We’ve also got situations where we’ve spoken about down syndrome and a lot of mothers of kids with down syndrome DM’d us that it’s so nice to see somebody doing this and ‘my own daughter has done this and this and it really makes me feel so proud of her as a parent and you guys for doing this’. It’s small things like this to really big names reaching out to us on their own, saying we want to work with you.

Among the myriad themes and series you've worked on, which is your personal favourite?
I think all of them are close to our heart, we’ve worked so hard on them. But the most recent one that we did in collaboration with Marriott for Art Basel in Hong Kong is really special because it started off a year and a half back. There are artisans in Hong Kong, just like India, who are being replaced by technology and cheap production. We went to Hong Kong and realised that there was this one stencil maker who used to take a bus for two and a half hours, come and sit on the side of the street and make these signs by hand. And he’s the last living stencil maker in Hong Kong. There’s nobody else who’s doing this anymore. We started the project and we did great stuff, but then COVID hit and this person stopped coming. Because he was over 80, people said that we don’t even know if he survived the last six months. 

We launched the project last month, and Marriott as a part of the project, is going to donate all of the sales proceeds to the hunger-related charities in Hong Kong. I think for us that’s really fulfilling. We also didn’t have money to spend on the project, the client only pays a certain amount for sponsoring it. So we were making calls to people who are fans of Mahjong and who are running blogs in the US, for example. And we were asking them for help and asking them to tell us the history of Mahjong. We couldn’t even speak the language, so we had to have google translate on our phones all the time. However, it’s come together quite well for us. Launching a project at Art Basel in less than a year of our existence was the biggest thing ever. And obviously the whole circle — the artists we work with and the art that came out of it — everything gives back. So this would definitely be a big highlight for us this year.

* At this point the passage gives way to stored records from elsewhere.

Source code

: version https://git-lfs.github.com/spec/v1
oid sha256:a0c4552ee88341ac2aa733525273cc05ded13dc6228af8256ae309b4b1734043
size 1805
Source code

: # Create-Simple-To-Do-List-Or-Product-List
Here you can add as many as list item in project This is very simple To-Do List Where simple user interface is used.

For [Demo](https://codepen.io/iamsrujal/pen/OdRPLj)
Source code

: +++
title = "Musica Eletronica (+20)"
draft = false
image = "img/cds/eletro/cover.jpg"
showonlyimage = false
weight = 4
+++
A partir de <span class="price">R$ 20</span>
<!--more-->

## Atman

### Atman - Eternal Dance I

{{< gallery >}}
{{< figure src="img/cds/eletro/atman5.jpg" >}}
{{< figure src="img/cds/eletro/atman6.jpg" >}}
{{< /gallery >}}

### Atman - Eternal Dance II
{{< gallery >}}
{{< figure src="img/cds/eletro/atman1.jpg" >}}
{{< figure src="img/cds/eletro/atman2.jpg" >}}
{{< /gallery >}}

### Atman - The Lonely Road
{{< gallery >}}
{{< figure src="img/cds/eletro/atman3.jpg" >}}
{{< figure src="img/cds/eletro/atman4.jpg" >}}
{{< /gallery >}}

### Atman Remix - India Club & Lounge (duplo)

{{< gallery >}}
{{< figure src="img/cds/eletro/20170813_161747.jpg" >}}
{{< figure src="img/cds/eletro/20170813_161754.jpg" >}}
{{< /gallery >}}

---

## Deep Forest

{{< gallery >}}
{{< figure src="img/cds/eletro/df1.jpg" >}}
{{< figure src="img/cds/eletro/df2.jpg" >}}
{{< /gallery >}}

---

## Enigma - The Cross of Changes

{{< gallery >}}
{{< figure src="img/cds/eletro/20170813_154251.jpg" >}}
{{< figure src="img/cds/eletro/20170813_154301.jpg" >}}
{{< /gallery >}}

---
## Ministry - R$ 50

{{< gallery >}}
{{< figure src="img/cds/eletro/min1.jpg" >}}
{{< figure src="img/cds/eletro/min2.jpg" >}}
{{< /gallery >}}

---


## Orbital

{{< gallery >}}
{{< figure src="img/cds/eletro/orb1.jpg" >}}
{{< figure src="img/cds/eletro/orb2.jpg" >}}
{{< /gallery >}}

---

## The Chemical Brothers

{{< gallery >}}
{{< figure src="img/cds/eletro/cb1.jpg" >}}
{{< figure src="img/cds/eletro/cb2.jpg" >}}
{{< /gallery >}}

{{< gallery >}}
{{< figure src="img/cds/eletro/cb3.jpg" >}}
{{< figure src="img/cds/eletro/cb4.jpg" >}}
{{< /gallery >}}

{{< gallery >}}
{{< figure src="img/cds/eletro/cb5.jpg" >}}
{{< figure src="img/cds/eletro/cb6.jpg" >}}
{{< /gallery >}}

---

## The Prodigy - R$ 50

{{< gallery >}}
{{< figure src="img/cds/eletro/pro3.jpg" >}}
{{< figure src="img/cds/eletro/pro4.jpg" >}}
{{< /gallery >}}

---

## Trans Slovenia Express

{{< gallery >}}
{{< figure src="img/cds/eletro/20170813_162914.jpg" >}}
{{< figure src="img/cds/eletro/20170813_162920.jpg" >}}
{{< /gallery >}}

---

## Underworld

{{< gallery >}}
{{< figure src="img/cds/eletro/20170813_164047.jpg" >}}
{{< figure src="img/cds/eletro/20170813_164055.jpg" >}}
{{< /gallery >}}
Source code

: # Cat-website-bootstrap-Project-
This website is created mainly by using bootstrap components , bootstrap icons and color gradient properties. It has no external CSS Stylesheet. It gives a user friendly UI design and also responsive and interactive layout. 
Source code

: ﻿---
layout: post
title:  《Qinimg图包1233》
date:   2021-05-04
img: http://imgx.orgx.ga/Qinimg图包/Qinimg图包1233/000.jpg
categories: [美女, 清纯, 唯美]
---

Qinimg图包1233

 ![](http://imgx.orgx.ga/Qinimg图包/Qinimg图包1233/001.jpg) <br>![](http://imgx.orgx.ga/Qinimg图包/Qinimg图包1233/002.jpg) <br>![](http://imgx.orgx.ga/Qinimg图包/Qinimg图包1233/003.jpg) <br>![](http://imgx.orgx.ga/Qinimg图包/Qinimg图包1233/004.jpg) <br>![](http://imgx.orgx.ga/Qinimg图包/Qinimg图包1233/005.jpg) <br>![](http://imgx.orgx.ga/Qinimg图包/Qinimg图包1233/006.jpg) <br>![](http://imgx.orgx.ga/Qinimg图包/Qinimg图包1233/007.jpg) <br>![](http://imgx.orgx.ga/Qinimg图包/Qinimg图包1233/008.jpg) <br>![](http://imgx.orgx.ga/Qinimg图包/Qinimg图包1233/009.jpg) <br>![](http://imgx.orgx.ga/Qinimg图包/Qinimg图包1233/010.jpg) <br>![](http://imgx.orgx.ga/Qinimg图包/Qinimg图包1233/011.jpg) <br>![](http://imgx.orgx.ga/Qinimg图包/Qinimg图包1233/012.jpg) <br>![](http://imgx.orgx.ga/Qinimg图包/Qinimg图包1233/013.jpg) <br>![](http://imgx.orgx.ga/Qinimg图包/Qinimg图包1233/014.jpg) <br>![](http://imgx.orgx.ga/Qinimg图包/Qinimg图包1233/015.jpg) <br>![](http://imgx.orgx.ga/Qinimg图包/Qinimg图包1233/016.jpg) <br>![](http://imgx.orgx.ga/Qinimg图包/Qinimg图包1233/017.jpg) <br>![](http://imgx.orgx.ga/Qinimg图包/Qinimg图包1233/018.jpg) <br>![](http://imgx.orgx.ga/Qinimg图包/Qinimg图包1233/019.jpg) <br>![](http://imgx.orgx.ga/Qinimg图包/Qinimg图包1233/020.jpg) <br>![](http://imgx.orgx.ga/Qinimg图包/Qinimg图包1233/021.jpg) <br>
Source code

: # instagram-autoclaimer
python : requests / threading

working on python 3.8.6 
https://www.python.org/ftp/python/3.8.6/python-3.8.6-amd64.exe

The Plated Project R: color of chillies in hand

L: an ordinary afternoon walk

R: color of chillies in hand

Lastly, is there anything more you wish people knew about The Plated Project and the issues you are trying to solve?
I think people need to understand that this is not like a charity. What we’re tying to do is create a totally new business model, where the whole idea is to give back to the artist. For most of our artists, we tell them that put your art on our platform and very transparently we will share 25% percent of the profits after deductions. But for artists in India, and specially the not very famous ones, it’s a huge business model that we are piloting. If it works then we can really scale it up and inspire others to do the same. We are a for-profit business, with giving at its core. So that changes a lot of ways in which we approach things. Last month we gave 100% of our profits to charity. That was a huge business decision, but at the same time, if you’re running a business like this, how can it be sustained and how can it grow needs to be planned out. A lot of people told us that this is nice as a fad, but we don’t think you guys will survive in the long run. But so far we are surviving and we are trying to grow. 

It’s important to look at this as an experiment in how you can redefine the way business is done, more than the art and it’s impact. Maybe we won’t become the next Amazon in the world — we don’t even want to — but our hope is that we’ll inspire a lot more people to take that plunge and say let me look at impact in a very different manner, rather than just giving money or raise awareness as one or the other. Do both. It would be cool to see people applying that lens to make real impact.